Turut hadir pula dalam acara tersebut Menteri Luar Negeri Sugiono, Menteri Sekretaris Negara Prasetyo Hadi, serta Sekretaris Kabinet Teddy Indra Wijaya. Kehadiran para pejabat tinggi ini menunjukkan pentingnya acara ini bagi pemerintah.

Indonesia sendiri telah menjadi salah satu pembeli utama jet tempur Rafale. Dilansir dari Antara, Kementerian Pertahanan telah menyelesaikan kontrak pembelian 42 unit Rafale, termasuk 18 unit terakhir yang kontraknya telah berlaku. Hal ini menunjukkan komitmen jangka panjang terhadap penguatan armada udara.

Dassault Rafale adalah pesawat tempur multiperan yang diproduksi oleh perusahaan Prancis, Dassault Aviation. Pesawat ini dirancang untuk berbagai jenis misi tempur, termasuk pertempuran udara ke udara, serangan udara ke darat, pengintaian, dan patroli maritim. Rafale dikenal dengan teknologi canggih, kemampuan manuver yang superior, dan kapasitas untuk membawa berbagai jenis persenjataan modern.

Sementara itu, Dassault Falcon 8X adalah pesawat jet jarak jauh yang sering digunakan untuk transportasi eksekutif, misi intelijen, pengawasan, dan kebutuhan militer spesifik lainnya. Pesawat ini menawarkan kabin yang luas, jangkauan terbang yang impresif, serta efisiensi operasional.

Airbus A400M Atlas merupakan pesawat angkut militer berkapasitas besar yang mampu mengangkut berbagai jenis kargo, mulai dari pasukan, kendaraan tempur, hingga bantuan kemanusiaan. Keunggulan lain dari A400M adalah kemampuannya untuk melakukan pengisian bahan bakar pesawat tempur di udara, yang sangat penting untuk meningkatkan jangkauan operasional.

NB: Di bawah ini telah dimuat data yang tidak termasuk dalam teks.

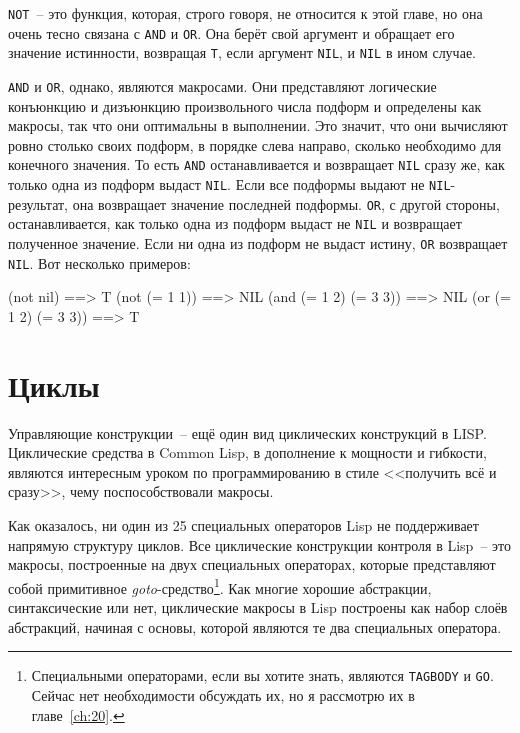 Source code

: \lstinline{NOT}~-- это функция, которая, строго говоря, не относится к этой главе, но она очень
тесно связана с \lstinline{AND} и \lstinline{OR}. Она берёт свой аргумент и обращает его значение
истинности, возвращая \lstinline{T}, если аргумент \lstinline{NIL}, и \lstinline{NIL} в ином случае.

\lstinline{AND} и \lstinline{OR}, однако, являются макросами. Они представляют логические конъюнкцию
и дизъюнкцию произвольного числа подформ и определены как макросы, так что они оптимальны
в выполнении. Это значит, что они вычисляют ровно столько своих подформ, в порядке слева
направо, сколько необходимо для конечного значения. То есть \lstinline{AND} останавливается и
возвращает \lstinline{NIL} сразу же, как только одна из подформ выдаст \lstinline{NIL}. Если все
подформы выдают не \lstinline{NIL}-результат, она возвращает значение последней
подформы. \lstinline{OR}, с другой стороны, останавливается, как только одна из подформ выдаст
не \lstinline{NIL} и возвращает полученное значение. Если ни одна из подформ не выдаст истину,
\lstinline{OR} возвращает \lstinline{NIL}. Вот несколько примеров:

\begin{myverb}
(not nil)             ==> T
(not (= 1 1))         ==> NIL
(and (= 1 2) (= 3 3)) ==> NIL
(or (= 1 2) (= 3 3))  ==> T
\end{myverb}

\section{Циклы}

Управляющие конструкции~-- ещё один вид циклических конструкций в LISP. Циклические средства в Common Lisp, в дополнение к
мощности и гибкости, являются интересным уроком по программированию в стиле <<получить всё
и сразу>>, чему поспособствовали макросы.

Как оказалось, ни один из 25 специальных операторов Lisp не поддерживает напрямую
структуру циклов. Все циклические конструкции контроля в Lisp~-- это макросы, построенные
на двух специальных операторах, которые представляют собой примитивное
\textit{goto}-средство\footnote{Специальными операторами, если вы хотите знать, являются
  \lstinline{TAGBODY} и \lstinline{GO}. Сейчас нет необходимости обсуждать их, но я рассмотрю их в
  главе~\ref{ch:20}.}\hspace{\footnotenegspace}.  Как многие хорошие абстракции, синтаксические или нет, циклические
макросы в Lisp построены как набор слоёв абстракций, начиная с основы, которой являются те
два специальных оператора.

Radar GCI GM403, atau dikenal sebagai Ground Master 403, adalah sistem radar jarak jauh yang vital untuk mendeteksi dan melacak pergerakan objek di udara. Radar ini akan memperkuat kemampuan pengawasan udara nasional TNI AU dan mendukung operasi pertahanan udara.

Senjata pintar AASM Hammer, atau Smart Weapon Hammer, adalah amunisi presisi yang dirancang untuk menyerang target di darat dengan akurasi tinggi. Senjata ini mampu beroperasi dalam berbagai kondisi cuaca dan dapat menyerang sasaran dari jarak yang cukup jauh, meminimalkan risiko bagi pilot.

Baca juga : Tips Menata Ruang Cuci dan Jemur di Rumah Sempit Agar Tetap Rapi

Penambahan alutsista baru ini diharapkan dapat meningkatkan kesiapan tempur TNI dalam menghadapi berbagai ancaman dan menjaga kedaulatan negara. Modernisasi alutsista merupakan langkah strategis untuk memastikan TNI memiliki peralatan yang memadai sesuai dengan perkembangan teknologi militer global.